I'm trying to create an Xtext grammar for our BUILD language. The language seems to be pretty simple, but it is giving me a hard time Smile

The grammar I have is:
grammar com.google.eclipse.buildeditor2.BuildLang hidden(WS, SL_COMMENT)

import "http://www.eclipse.org/emf/2002/Ecore" as ecore
generate buildLang "http://www.google.com/eclipse/buildeditor2/BuildLang"

FileInput:
  statements+=SimpleStatement*;

SimpleStatement:
  statements+=UnknownRule (';' statements+=UnknownRule)* ';'?;

UnknownRule:
  id=ID '(' fields+=UnknownField (',' fields+=UnknownField)* (',')? ')';

UnknownField:
 name=FieldName '=' value=Value;

Value:
  StringLink | IntLink;

IntLink:
  target=INT;
  
StringLink:
  target=STRING;
  
// Terminals
terminal ID: 
  (('a'..'z'|'A'..'Z'|'_') ('a'..'z'|'A'..'Z'|'_'|'0'..'9')*);

terminal FieldName: ('a'..'z')*;

terminal INT returns ecore::EInt:
  ('-')?('0'..'9')+;

terminal SL_COMMENT:
  '#' !('\n' | '\r')* ('\r'? '\n')?;

terminal STRING:
  '"' ('\\' ('b' | 't' | 'n' | 'f' | 'r' | 'u' | '"' | "'" | '\\') | !('\\' | '"'))* '"' |
  "'" ('\\' ('b' | 't' | 'n' | 'f' | 'r' | 'u' | '"' | "'" | '\\') | !('\\' | "'"))* "'";

terminal WS:
  (' ' | '\t' | '\r' | '\n')+;


A typical file using this grammar will be like this:

cc_library(name = 'someCCLibrary',
src = "someDeps",
local = 1,);

The problem is that we have a finite set of defined rules (e.g. cc_library) but users are allowed to extend and created whatever they want!

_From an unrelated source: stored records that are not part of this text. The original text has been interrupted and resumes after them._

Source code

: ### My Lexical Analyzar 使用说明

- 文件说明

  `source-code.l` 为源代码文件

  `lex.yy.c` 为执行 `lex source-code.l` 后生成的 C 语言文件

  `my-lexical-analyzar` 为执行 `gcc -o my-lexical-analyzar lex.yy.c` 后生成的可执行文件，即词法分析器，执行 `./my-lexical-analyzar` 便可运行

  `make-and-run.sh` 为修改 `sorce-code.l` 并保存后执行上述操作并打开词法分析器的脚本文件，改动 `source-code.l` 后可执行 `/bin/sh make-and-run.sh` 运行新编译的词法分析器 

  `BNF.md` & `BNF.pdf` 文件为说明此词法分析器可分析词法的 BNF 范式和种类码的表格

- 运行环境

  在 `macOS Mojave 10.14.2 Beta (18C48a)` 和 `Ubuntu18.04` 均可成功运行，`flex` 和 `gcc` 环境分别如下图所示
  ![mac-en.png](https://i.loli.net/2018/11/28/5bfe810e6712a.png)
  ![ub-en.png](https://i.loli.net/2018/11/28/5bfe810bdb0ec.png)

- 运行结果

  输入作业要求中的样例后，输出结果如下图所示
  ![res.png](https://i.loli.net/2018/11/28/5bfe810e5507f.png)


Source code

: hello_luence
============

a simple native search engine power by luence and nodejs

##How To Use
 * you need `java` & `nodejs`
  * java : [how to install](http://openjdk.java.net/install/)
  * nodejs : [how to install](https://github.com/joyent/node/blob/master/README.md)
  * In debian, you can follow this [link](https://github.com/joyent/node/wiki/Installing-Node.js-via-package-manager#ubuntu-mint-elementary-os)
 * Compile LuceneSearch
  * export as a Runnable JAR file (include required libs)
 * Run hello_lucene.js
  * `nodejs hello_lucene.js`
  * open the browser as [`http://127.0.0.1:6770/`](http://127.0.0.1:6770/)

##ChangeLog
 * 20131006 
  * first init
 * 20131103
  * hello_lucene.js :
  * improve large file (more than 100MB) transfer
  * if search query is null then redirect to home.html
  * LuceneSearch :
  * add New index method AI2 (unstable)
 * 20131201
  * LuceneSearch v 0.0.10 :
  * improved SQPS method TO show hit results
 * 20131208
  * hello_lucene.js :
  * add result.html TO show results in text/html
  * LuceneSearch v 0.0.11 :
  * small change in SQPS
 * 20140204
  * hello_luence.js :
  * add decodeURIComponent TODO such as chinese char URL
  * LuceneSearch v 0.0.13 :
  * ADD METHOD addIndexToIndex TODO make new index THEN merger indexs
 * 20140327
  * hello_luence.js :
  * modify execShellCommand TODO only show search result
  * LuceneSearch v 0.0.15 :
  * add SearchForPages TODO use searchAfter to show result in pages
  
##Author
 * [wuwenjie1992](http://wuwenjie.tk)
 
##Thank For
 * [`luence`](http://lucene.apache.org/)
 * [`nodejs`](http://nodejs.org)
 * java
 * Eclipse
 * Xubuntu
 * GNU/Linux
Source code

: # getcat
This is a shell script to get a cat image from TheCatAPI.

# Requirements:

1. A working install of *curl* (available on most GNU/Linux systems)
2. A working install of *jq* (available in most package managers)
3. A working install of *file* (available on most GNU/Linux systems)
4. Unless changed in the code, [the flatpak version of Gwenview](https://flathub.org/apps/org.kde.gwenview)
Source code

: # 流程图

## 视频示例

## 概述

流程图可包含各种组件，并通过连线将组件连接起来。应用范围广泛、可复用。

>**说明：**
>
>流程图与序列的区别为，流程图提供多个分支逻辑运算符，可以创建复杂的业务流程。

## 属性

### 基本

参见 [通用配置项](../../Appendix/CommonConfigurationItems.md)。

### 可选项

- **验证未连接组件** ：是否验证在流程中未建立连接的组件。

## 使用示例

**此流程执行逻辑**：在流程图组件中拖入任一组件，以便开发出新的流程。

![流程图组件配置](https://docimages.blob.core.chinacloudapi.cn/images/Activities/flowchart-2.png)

So I'm trying to create something very generic: a grammar that would accept any rule, with any fields.

This is what I get when I run .mwe2 file:

warning(200): ../com.google.eclipse.buildeditor2/src-gen/com/google/eclipse/buildeditor2/parser/antlr/internal/InternalBuildLang.g:159:2: Decision can match input such as "';' RULE_ID '(' RULE_FIELDNAME '=' RULE_STRING ',' RULE_FIELDNAME '=' RULE_STRING ')'" using multiple alternatives: 1, 2
As a result, alternative(s) 2 were disabled for that input
3128 [main] INFO  or.validation.JavaValidatorFragment  - generating Java-based EValidator API
warning(200): ../com.google.eclipse.buildeditor2.ui/src-gen/com/google/eclipse/buildeditor2/ui/contentassist/antlr/internal/InternalBuildLang.g:328:35: Decision can match input such as "';' RULE_ID '(' RULE_FIELDNAME '=' RULE_STRING ',' RULE_FIELDNAME '=' RULE_STRING ')'" using multiple alternatives: 1, 2
As a result, alternative(s) 2 were disabled for that input


And when I run the editor, I takes forever to load and dies with an OutOfMemoryError. It used to work when I had specific build rules in the grammar, instead of this "generic" ones.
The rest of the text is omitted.